EXERCISE DETAILS: Filter the entries below, keeping only lines with "messages".

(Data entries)
BEGIN
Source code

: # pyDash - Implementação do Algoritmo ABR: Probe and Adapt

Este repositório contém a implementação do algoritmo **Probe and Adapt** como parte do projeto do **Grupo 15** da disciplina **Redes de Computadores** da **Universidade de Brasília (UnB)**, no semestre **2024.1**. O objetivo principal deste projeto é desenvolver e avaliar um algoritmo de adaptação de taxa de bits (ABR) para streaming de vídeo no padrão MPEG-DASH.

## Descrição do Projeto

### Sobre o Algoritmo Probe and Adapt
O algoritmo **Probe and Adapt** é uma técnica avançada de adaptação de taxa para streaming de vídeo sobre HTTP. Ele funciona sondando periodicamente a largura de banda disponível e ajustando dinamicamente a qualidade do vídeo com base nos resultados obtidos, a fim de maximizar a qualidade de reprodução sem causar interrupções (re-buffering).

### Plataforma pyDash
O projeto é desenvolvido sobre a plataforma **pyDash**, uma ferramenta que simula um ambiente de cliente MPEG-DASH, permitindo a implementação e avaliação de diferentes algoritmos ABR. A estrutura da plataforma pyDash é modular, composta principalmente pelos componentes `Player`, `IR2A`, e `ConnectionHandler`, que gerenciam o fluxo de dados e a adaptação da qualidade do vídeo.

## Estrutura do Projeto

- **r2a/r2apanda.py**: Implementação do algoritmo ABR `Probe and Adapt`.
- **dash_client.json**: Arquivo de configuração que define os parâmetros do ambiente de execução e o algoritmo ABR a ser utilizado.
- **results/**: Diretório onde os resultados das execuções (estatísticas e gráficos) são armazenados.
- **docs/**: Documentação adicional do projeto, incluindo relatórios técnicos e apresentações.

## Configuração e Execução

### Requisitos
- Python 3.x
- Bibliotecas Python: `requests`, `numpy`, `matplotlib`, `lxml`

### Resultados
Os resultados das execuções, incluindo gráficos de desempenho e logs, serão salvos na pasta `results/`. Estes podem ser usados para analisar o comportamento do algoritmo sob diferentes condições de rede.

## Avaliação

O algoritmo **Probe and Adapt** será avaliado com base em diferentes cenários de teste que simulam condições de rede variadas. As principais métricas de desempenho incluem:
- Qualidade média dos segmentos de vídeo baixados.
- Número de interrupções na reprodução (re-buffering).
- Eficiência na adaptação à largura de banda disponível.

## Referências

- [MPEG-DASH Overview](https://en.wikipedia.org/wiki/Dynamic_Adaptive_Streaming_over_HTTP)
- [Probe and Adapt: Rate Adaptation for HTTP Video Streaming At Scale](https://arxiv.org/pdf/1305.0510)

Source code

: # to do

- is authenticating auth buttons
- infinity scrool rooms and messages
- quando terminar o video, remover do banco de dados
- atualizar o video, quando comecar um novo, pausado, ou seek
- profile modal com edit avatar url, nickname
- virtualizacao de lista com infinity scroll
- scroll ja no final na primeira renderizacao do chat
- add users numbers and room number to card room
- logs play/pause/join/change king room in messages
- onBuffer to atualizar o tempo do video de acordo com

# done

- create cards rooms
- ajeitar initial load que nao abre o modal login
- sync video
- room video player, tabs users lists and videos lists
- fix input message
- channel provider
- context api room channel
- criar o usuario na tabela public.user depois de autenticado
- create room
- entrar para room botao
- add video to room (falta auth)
END
COMPLETED EXERCISE:
- infinity scrool rooms and messages
- logs play/pause/join/change king room in messages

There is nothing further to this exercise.